Some good looking sticks there! I should get a kitty litter set up and a digital hydro as well...sick of guessing if my analog is correct.


----------



## ShawnBC (Feb 28, 2011)

@Reino: yes, there was some blue crystals in the kitty litter. I picked out most (the big ones) but I am not anal about this, so I didn't care for the smaller light blue ones. It is unscented anyway.

@TonyBrooklyn: yes, proud supporter of the kitty litter. So far so good so I don't plan on changing anytime soon. And silica crystal is silica crystal after all, be it kitter litter or heartfelt beads!


----------



## cubanrob19 (Jun 15, 2010)

Very nice my friend! and welcome down the slippery slope!


----------



## Cigary (Oct 19, 2007)

Yes sir that is how it be. Ya know you can get the 'big' 2.4 gallong RubberMaid as well...it holds about 200 cigars or more...I have 5 of them. Welcome to the Tupperador Team!


----------



## 4pistonjosh (Nov 10, 2008)

Looks like a good start


----------



## ShawnBC (Feb 28, 2011)

Can't wait for the nice weather to come around and sit on my balcony with a good beer and try one of those!


----------



## fishkilla (Jan 29, 2011)

Cigary said:


> Yes sir that is how it be. Ya know you can get the 'big' 2.4 gallong RubberMaid as well...it holds about 200 cigars or more...I have 5 of them. Welcome to the Tupperador Team!

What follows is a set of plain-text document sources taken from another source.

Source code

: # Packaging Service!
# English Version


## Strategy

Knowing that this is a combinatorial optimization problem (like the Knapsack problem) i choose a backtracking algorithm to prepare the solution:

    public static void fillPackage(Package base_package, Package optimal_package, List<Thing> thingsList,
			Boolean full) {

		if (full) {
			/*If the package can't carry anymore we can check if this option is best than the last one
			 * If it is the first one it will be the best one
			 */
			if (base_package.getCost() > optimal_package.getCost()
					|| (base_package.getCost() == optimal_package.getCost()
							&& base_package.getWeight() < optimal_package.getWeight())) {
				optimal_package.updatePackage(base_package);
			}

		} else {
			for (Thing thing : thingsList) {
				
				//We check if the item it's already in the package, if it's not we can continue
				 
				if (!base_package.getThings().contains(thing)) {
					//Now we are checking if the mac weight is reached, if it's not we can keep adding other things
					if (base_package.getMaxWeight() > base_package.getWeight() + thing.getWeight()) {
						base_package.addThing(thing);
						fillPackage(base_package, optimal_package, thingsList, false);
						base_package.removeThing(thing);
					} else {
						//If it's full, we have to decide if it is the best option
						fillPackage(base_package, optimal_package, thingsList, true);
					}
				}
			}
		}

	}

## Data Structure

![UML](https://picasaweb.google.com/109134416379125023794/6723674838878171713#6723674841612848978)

 Gees Gary Im beginning to think you might have a problem. LOL Just kidding bro.


----------



## fishkilla (Jan 29, 2011)

Very nice sticks Shawn. They look like they need smoked.


----------



## Cigary (Oct 19, 2007)

fishkilla said:


> Gees Gary Im beginning to think you might have a problem. LOL Just kidding bro.

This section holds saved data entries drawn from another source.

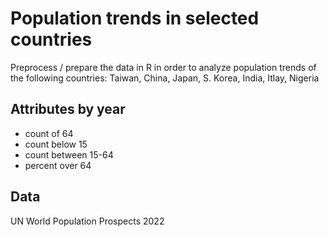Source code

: # Population trends in selected countries
Preprocess / prepare the data in R in order to analyze population trends of the following countries: Taiwan, China, Japan, S. Korea, India, Itlay, Nigeria

## Attributes by year
- count of 64
- count below 15
- count between 15-64
- percent over 64

## Data
UN World Population Prospects 2022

You got that right but its a problem I can live with. :laugh:


----------



## russ812 (Aug 14, 2010)

ShawnBC said:


> Hi guys!
> 
> Was searching for the 'post a picture of your humidor' thread to not make a new thread just for one picture, but didn't find it with the search function. Pretty sure there was one?
> 
> ...


If that's as far down the slope you've fallen after a month you're not doing too badly!

Did you notice Gary's post about the rubbermaid bins?  You'll be wanting something larger soon...(I went with a 48 qt cooler myself, check Wal-Mart if they have one near you.)


----------



## Cigary (Oct 19, 2007)

russ812 said:


> If that's as far down the slope you've fallen after a month you're not doing too badly!
> 
> *Did you notice Gary's post about the rubbermaid bins?  You'll be wanting something larger soon*...(I went with a 48 qt cooler myself, check Wal-Mart if they have one near you.)


Here is what the 2.4 gallon size looks like and they work as good as any humidor I have and I have too many. lol Each one can hold as many as 200 singles.


----------



## athomas2 (May 13, 2007)

I wish i could get my tupperdor to 66%. mine has read 84% for awhile...


----------



## Frodo (Oct 1, 2009)

athomas2 said:


> I wish i could get my tupperdor to 66%. mine has read 84% for awhile...


Prop up part of the lid and the RH will go down.


----------



## athomas2 (May 13, 2007)

Frodo said:


> Prop up part of the lid and the RH will go down.


how often? cuz it seems to be spiked the entire day.


----------



## athomas2 (May 13, 2007)

Sorry for some interthread convo. Nice Sticks, once i get out of college i'll have to get some of those.


----------



## Cigary (Oct 19, 2007)

athomas2 said:


> I wish i could get my tupperdor to 66%. mine has read 84% for awhile...


Yikes!! Put some cedar on the bottom of your tupperador to get that RH down or you're going to end up with some very soggy cigars..or worse...
Vent the top of the tupperador at the very least and keep an eye on it. Get some beads or K/L to keep it at 65%.:smoke2:


----------



## athomas2 (May 13, 2007)

Cigary said:


> Yikes!! Put some cedar on the bottom of your tupperador to get that RH down or you're going to end up with some very soggy cigars..or worse...
> Vent the top of the tupperador at the very least and keep an eye on it. Get some beads or K/L to keep it at 65%.:smoke2:


I dont have any cedar and i do have beads in there. it just keeps going up.


----------



## Cigary (Oct 19, 2007)

athomas2 said:


> I dont have any cedar and i do have beads in there. it just keeps going up.


Do you have any empty cigar boxes? Use those and it will suck up RH in there..if you don't have any empty boxes then open one edge or two of the top...that will vent the RH and it will come down.


----------



## Oldmso54 (Jul 31, 2010)

Very nice cigars & nice, neat little set up - enjoy.


----------



## guitar4001 (Feb 28, 2008)

nice sticks and set-up.


----------



## Space Cowboy (Nov 25, 2010)

I'm using the same 2.4 gallon rubermaids as you Gary. They are great (and cheap) so I can spend more cash on the important stuff! 

Nice sticks! (envious)


----------